BioWorld International Correspondent

STUTTGART, Germany - The eighth BIO-Europe 2002 International Partnering Conference here drew approximately 1,200 representatives from all sectors of the biotechnology industry to concentrate on partnering and making deals.

"This is definitely the largest single partnering event in Europe, and probably anywhere," Morrie Ruffin, vice president for business development and emerging companies with the Biotechnology Industry Organization, told BioWorld International. "The focus here is on one-on-one meetings that bring pharma together with biotech."

While the keynote sessions and the company presentations were well attended, the majority of the delegates appeared to be spending their time in the more than 2,000 partnering meetings scheduled through the conference's master roster. Delegates said that they did not expect to announce major deals completed at the conference, but that they relished the opportunity to plant the seeds of future collaboration. Many also stressed the number of productive meetings that they could have over the event's two and a half days.

Presenters and organizers have not shied away from confronting the difficult market conditions facing the industry. "We've seen down cycles before, and we will come through this," Ruffin said.
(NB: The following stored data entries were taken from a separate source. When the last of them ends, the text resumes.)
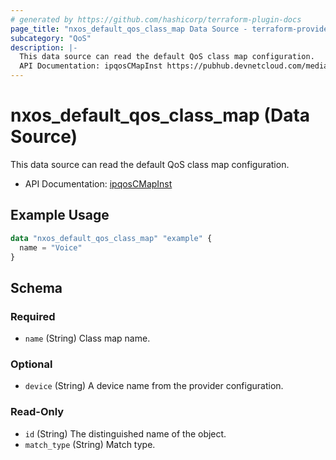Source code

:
 ```yaml
---
# generated by https://github.com/hashicorp/terraform-plugin-docs
page_title: "nxos_default_qos_class_map Data Source - terraform-provider-nxos"
subcategory: "QoS"
description: |-
  This data source can read the default QoS class map configuration.
  API Documentation: ipqosCMapInst https://pubhub.devnetcloud.com/media/dme-docs-10-2-2/docs/Qos/ipqos:CMapInst/
---
```


# nxos_default_qos_class_map (Data Source)

This data source can read the default QoS class map configuration.

- API Documentation: [ipqosCMapInst](https://pubhub.devnetcloud.com/media/dme-docs-10-2-2/docs/Qos/ipqos:CMapInst/)

## Example Usage

```terraform
data "nxos_default_qos_class_map" "example" {
  name = "Voice"
}
```

<!-- schema generated by tfplugindocs -->
## Schema

### Required

- `name` (String) Class map name.

### Optional

- `device` (String) A device name from the provider configuration.

### Read-Only

- `id` (String) The distinguished name of the object.
- `match_type` (String) Match type.
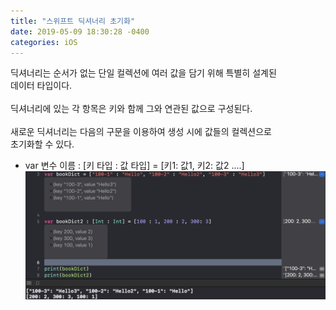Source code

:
 ```yaml
---
title: "스위프트 딕셔너리 초기화"
date: 2019-05-09 18:30:28 -0400
categories: iOS
---
```

딕셔너리는 순서가 없는 단일 컬렉션에 여러 값을 담기 위해 특별히 설계된<br>
데이터 타입이다.
<br>
<br>
딕셔너리에 있는 각 항목은 키와 함께 그와 연관된 값으로 구성된다.
<br>
<br>
새로운 딕셔너리는 다음의 구문을 이용하여 생성 시에 값들의 컬렉션으로<br>
초기화할 수 있다.
- var 변수 이름 : [키 타입 : 값 타입] = [키1: 값1, 키2: 값2 ....]
![dictionary2](/img/dictionary2.png)

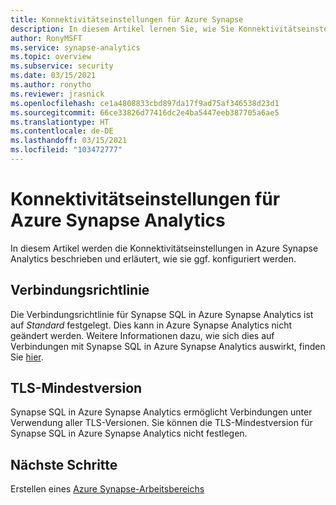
 ```yaml
---
title: Konnektivitätseinstellungen für Azure Synapse
description: In diesem Artikel lernen Sie, wie Sie Konnektivitätseinstellungen in Azure Synapse Analytics konfigurieren.
author: RonyMSFT
ms.service: synapse-analytics
ms.topic: overview
ms.subservice: security
ms.date: 03/15/2021
ms.author: ronytho
ms.reviewer: jrasnick
ms.openlocfilehash: ce1a4808833cbd897da17f9ad75af346538d23d1
ms.sourcegitcommit: 66ce33826d77416dc2e4ba5447eeb387705a6ae5
ms.translationtype: HT
ms.contentlocale: de-DE
ms.lasthandoff: 03/15/2021
ms.locfileid: "103472777"
---
```

# <a name="azure-synapse-analytics-connectivity-settings"></a>Konnektivitätseinstellungen für Azure Synapse Analytics

In diesem Artikel werden die Konnektivitätseinstellungen in Azure Synapse Analytics beschrieben und erläutert, wie sie ggf. konfiguriert werden.


## <a name="connection-policy"></a>Verbindungsrichtlinie
Die Verbindungsrichtlinie für Synapse SQL in Azure Synapse Analytics ist auf *Standard* festgelegt. Dies kann in Azure Synapse Analytics nicht geändert werden. Weitere Informationen dazu, wie sich dies auf Verbindungen mit Synapse SQL in Azure Synapse Analytics auswirkt, finden Sie [hier](https://docs.microsoft.com/azure/azure-sql/database/connectivity-architecture#connection-policy). 

## <a name="minimal-tls-version"></a>TLS-Mindestversion
Synapse SQL in Azure Synapse Analytics ermöglicht Verbindungen unter Verwendung aller TLS-Versionen. Sie können die TLS-Mindestversion für Synapse SQL in Azure Synapse Analytics nicht festlegen.

## <a name="next-steps"></a>Nächste Schritte

Erstellen eines [Azure Synapse-Arbeitsbereichs](./synapse-workspace-ip-firewall.md)
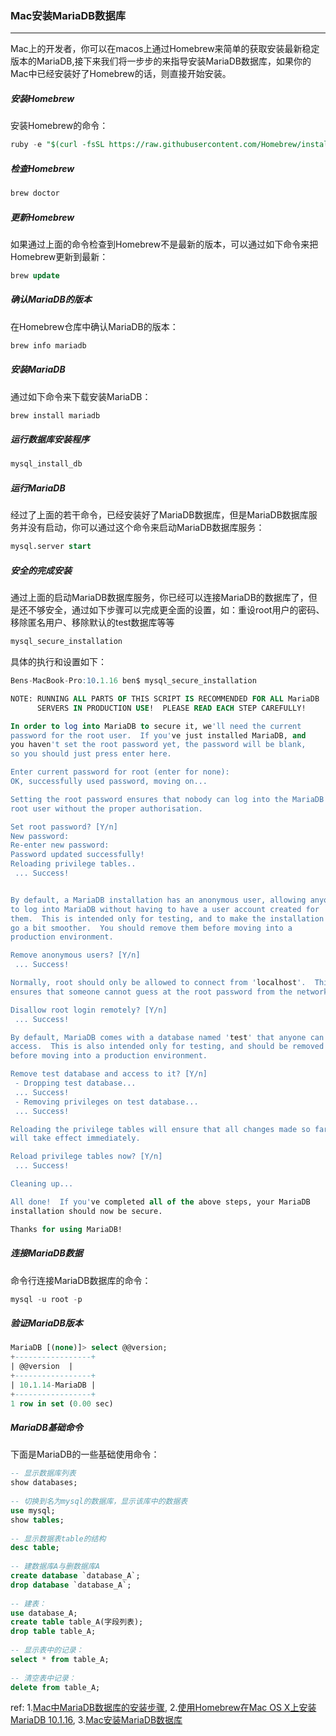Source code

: ### Mac安装MariaDB数据库
***
Mac上的开发者，你可以在macos上通过Homebrew来简单的获取安装最新稳定版本的MariaDB,接下来我们将一步步的来指导安装MariaDB数据库，如果你的Mac中已经安装好了Homebrew的话，则直接开始安装。

#####  安装Homebrew
安装Homebrew的命令：
```sql
ruby -e "$(curl -fsSL https://raw.githubusercontent.com/Homebrew/install/master/install)"
```

#####  检查Homebrew
```sql
brew doctor
```



#####  更新Homebrew
如果通过上面的命令检查到Homebrew不是最新的版本，可以通过如下命令来把Homebrew更新到最新：
```sql
brew update
```



#####  确认MariaDB的版本
在Homebrew仓库中确认MariaDB的版本：
```sql
brew info mariadb
```



#####  安装MariaDB
通过如下命令来下载安装MariaDB：
```sql
brew install mariadb
```



#####  运行数据库安装程序
```sql
mysql_install_db
```



#####  运行MariaDB
经过了上面的若干命令，已经安装好了MariaDB数据库，但是MariaDB数据库服务并没有启动，你可以通过这个命令来启动MariaDB数据库服务：
```sql
mysql.server start
```



#####  安全的完成安装
通过上面的启动MariaDB数据库服务，你已经可以连接MariaDB的数据库了，但是还不够安全，通过如下步骤可以完成更全面的设置，如：重设root用户的密码、移除匿名用户、移除默认的test数据库等等
```sql
mysql_secure_installation
```
具体的执行和设置如下：
```sql
Bens-MacBook-Pro:10.1.16 ben$ mysql_secure_installation

NOTE: RUNNING ALL PARTS OF THIS SCRIPT IS RECOMMENDED FOR ALL MariaDB
      SERVERS IN PRODUCTION USE!  PLEASE READ EACH STEP CAREFULLY!

In order to log into MariaDB to secure it, we'll need the current
password for the root user.  If you've just installed MariaDB, and
you haven't set the root password yet, the password will be blank,
so you should just press enter here.

Enter current password for root (enter for none):
OK, successfully used password, moving on...

Setting the root password ensures that nobody can log into the MariaDB
root user without the proper authorisation.

Set root password? [Y/n]
New password:
Re-enter new password:
Password updated successfully!
Reloading privilege tables..
 ... Success!


By default, a MariaDB installation has an anonymous user, allowing anyone
to log into MariaDB without having to have a user account created for
them.  This is intended only for testing, and to make the installation
go a bit smoother.  You should remove them before moving into a
production environment.

Remove anonymous users? [Y/n]
 ... Success!

Normally, root should only be allowed to connect from 'localhost'.  This
ensures that someone cannot guess at the root password from the network.

Disallow root login remotely? [Y/n]
 ... Success!

By default, MariaDB comes with a database named 'test' that anyone can
access.  This is also intended only for testing, and should be removed
before moving into a production environment.

Remove test database and access to it? [Y/n]
 - Dropping test database...
 ... Success!
 - Removing privileges on test database...
 ... Success!

Reloading the privilege tables will ensure that all changes made so far
will take effect immediately.

Reload privilege tables now? [Y/n]
 ... Success!

Cleaning up...

All done!  If you've completed all of the above steps, your MariaDB
installation should now be secure.

Thanks for using MariaDB!
```



#####  连接MariaDB数据
命令行连接MariaDB数据库的命令：
```sql
mysql -u root -p
```



#####  验证MariaDB版本
```sql
MariaDB [(none)]> select @@version; 
+-----------------+
| @@version  |
+-----------------+
| 10.1.14-MariaDB |
+-----------------+
1 row in set (0.00 sec)
```



#####  MariaDB基础命令
下面是MariaDB的一些基础使用命令：
```sql
-- 显示数据库列表
show databases;
 
-- 切换到名为mysql的数据库，显示该库中的数据表
use mysql; 
show tables;
 
-- 显示数据表table的结构
desc table;
 
-- 建数据库A与删数据库A
create database `database_A`; 
drop database `database_A`;
 
-- 建表：
use database_A; 
create table table_A(字段列表); 
drop table table_A;
 
-- 显示表中的记录：
select * from table_A;
 
-- 清空表中记录：
delete from table_A;
```

ref:
1.[Mac中MariaDB数据库的安装步骤](https://www.jb51.net/article/93202.htm),   2.[使用Homebrew在Mac OS X上安装MariaDB 10.1.16](https://mariadb.com/resources/blog/installing-mariadb-10-1-16-on-mac-os-x-with-homebrew/),   3.[Mac安装MariaDB数据库](https://blog.csdn.net/fighting_no1/article/details/83721189)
Scott Morrison, national director of life sciences for Ernst & Young LLP, said that "the current pressure on valuations is bringing renewed emphasis on partnering, and on mergers and acquisitions."

Pain in the industry also is unevenly distributed. Morrison noted that there have been a number of very well-funded start-ups in both the U.S. and in Europe, and he said that a few have raised as much as $40 million to $60 million privately. "That is close to the proceeds of an IPO," he added. At the other end of the spectrum, however, a gap is emerging for seed and early stage financing for smaller firms. "This could still be the third biggest year for biotechnology investment," he said, "but it is not spread evenly. There is a lot at the top."

The size of some venture funds - Morrison cited one that is in the process of raising $900 million - means that they will not be interested in investing in small deals and will have to concentrate either on late-stage investments or on spin-offs from larger corporations.

Not all of the conference participants think that tough markets are bad for the industry.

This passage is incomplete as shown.